A primeira assembleia do ano na Viemar começou ainda na madrugada desta quinta-feira (19), com mobilização dos trabalhadores do 1º turno na frente da empresa. A atividade foi convocada pelo Sindicato dos Metalúrgicos da Grande Porto Alegre para debater a falta de pagamento do Programa de Participação nos Resultados (PPR).
A situação foi apresentada pelo diretor responsável pela região, Marcelo Nascimento, que questionou a justificativa da empresa. Segundo ele, o argumento de que “2025 foi um ano perdido” não se sustenta diante da realidade vivida no chão de fábrica.
“Em 2024 tivemos o melhor PPR da Viemar. Em 2025, eles deram um jeito de tirar o PPR de vocês”, afirmou o dirigente aos trabalhadores.

“Perdido para quem?”
De acordo com a empresa, o desempenho de 2025 não teria atingido as metas previstas para o pagamento do benefício. No entanto, trabalhadores relatam que o período foi marcado por aumento de produção, investimentos em maquinário, compra de robôs e modernização da planta.
A própria Viemar se apresenta em seu site institucional como a maior fabricante nacional de peças de suspensão, direção e freios para veículos leves. Para o Sindicato, os investimentos e o crescimento produtivo demonstram que o ano não foi “perdido” para o negócio.
A crítica central é de que, enquanto a empresa ampliou sua capacidade produtiva, os trabalhadores enfrentaram mais cobrança e intensificação do ritmo de trabalho, sem a devida participação nos resultados. Além disso, outras empresas do mesmo ramo realizaram o pagamento PPR acima dos valores que vinham pagando.

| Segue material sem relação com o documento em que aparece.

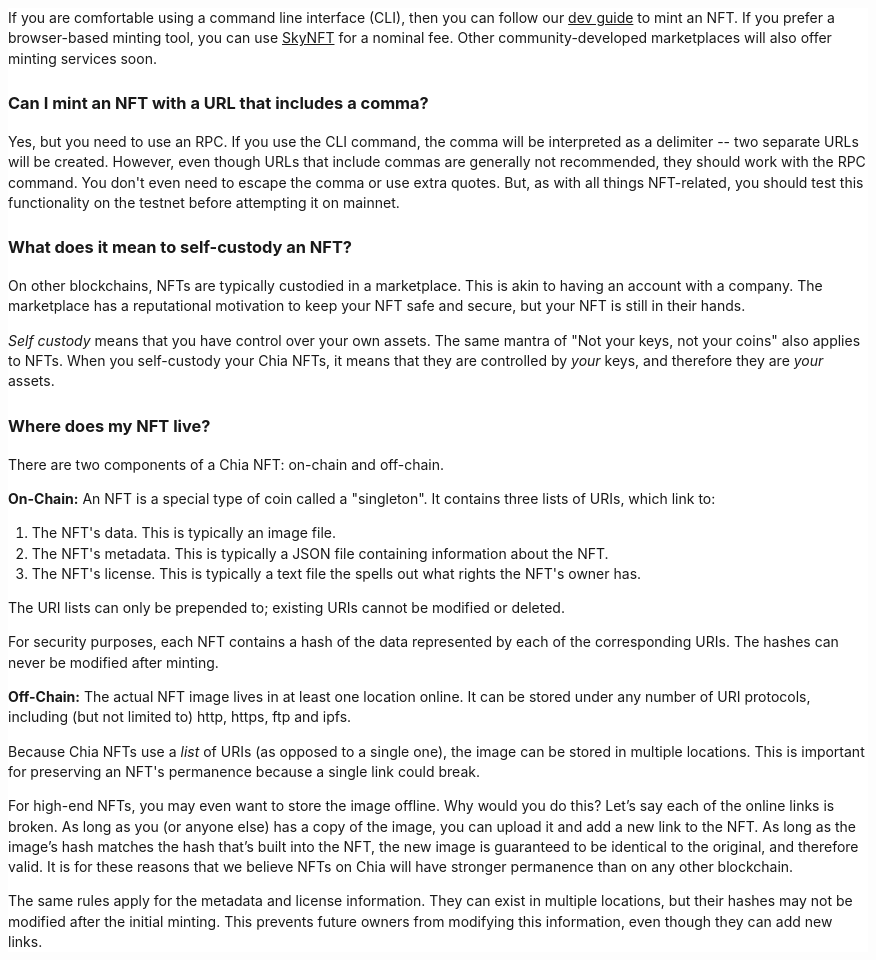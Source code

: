 If you are comfortable using a command line interface (CLI), then you can follow our [dev guide](https://devs.chia.net/guides/nft-intro/) to mint an NFT. If you prefer a browser-based minting tool, you can use [SkyNFT](https://skynft.org/login.php) for a nominal fee. Other community-developed marketplaces will also offer minting services soon.

### Can I mint an NFT with a URL that includes a comma?

Yes, but you need to use an RPC. If you use the CLI command, the comma will be interpreted as a delimiter -- two separate URLs will be created. However, even though URLs that include commas are generally not recommended, they should work with the RPC command. You don't even need to escape the comma or use extra quotes. But, as with all things NFT-related, you should test this functionality on the testnet before attempting it on mainnet.

### What does it mean to self-custody an NFT?

On other blockchains, NFTs are typically custodied in a marketplace. This is akin to having an account with a company. The marketplace has a reputational motivation to keep your NFT safe and secure, but your NFT is still in their hands.

_Self custody_ means that you have control over your own assets. The same mantra of "Not your keys, not your coins" also applies to NFTs. When you self-custody your Chia NFTs, it means that they are controlled by _your_ keys, and therefore they are _your_ assets.

### Where does my NFT live?

There are two components of a Chia NFT: on-chain and off-chain.

**On-Chain:** An NFT is a special type of coin called a "singleton". It contains three lists of URIs, which link to:

1. The NFT's data. This is typically an image file.
2. The NFT's metadata. This is typically a JSON file containing information about the NFT.
3. The NFT's license. This is typically a text file the spells out what rights the NFT's owner has.

The URI lists can only be prepended to; existing URIs cannot be modified or deleted.

For security purposes, each NFT contains a hash of the data represented by each of the corresponding URIs. The hashes can never be modified after minting.

**Off-Chain:** The actual NFT image lives in at least one location online. It can be stored under any number of URI protocols, including (but not limited to) http, https, ftp and ipfs.

Because Chia NFTs use a _list_ of URIs (as opposed to a single one), the image can be stored in multiple locations. This is important for preserving an NFT's permanence because a single link could break.

For high-end NFTs, you may even want to store the image offline. Why would you do this? Let’s say each of the online links is broken. As long as you (or anyone else) has a copy of the image, you can upload it and add a new link to the NFT. As long as the image’s hash matches the hash that’s built into the NFT, the new image is guaranteed to be identical to the original, and therefore valid. It is for these reasons that we believe NFTs on Chia will have stronger permanence than on any other blockchain.

The same rules apply for the metadata and license information. They can exist in multiple locations, but their hashes may not be modified after the initial minting. This prevents future owners from modifying this information, even though they can add new links.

Debate sobre jornada 6×1 entra na pauta
Durante a assembleia, o presidente do Sindicato, Adriano Filippetto, também abordou a importância da mobilização em torno do fim da escala 6×1.
“Muitos trabalhadores acabam caindo nesse discurso de que as mudanças vão quebrar as empresas”, afirmou.
O tema deve ganhar força no Congresso Nacional. A Proposta de Emenda à Constituição (PEC) que trata da redução da jornada semanal tramita na Comissão de Constituição e Justiça (CCJ) da Câmara dos Deputados e unifica iniciativas de Erika Hilton (PSOL-SP) e Reginaldo Lopes (PT-MG).
As duas propostas defendem a redução da jornada de 44 para 36 horas semanais, mas com modelos distintos. A proposta de Erika Hilton prevê o regime 4×3 (quatro dias de trabalho e três de descanso). Já Reginaldo Lopes propõe o modelo 5×2 (cinco dias de trabalho e dois de descanso). Nos bastidores, o deputado petista também tem defendido uma alternativa intermediária, com redução para 40 horas semanais.

Mobilização segue nos demais turnos
Ainda nesta quarta-feira, 19 de fevereiro, estão previstas assembleias com os trabalhadores do 2º e 3º turnos da empresa, contemplando todos os empregados da planta. A direção do Sindicato reforça que a mobilização busca garantir transparência nas metas do PPR e assegurar o direito à participação nos resultados.
A entidade informou que seguirá acompanhando a situação na Viemar e não descarta novas mobilizações caso não haja avanço nas negociações.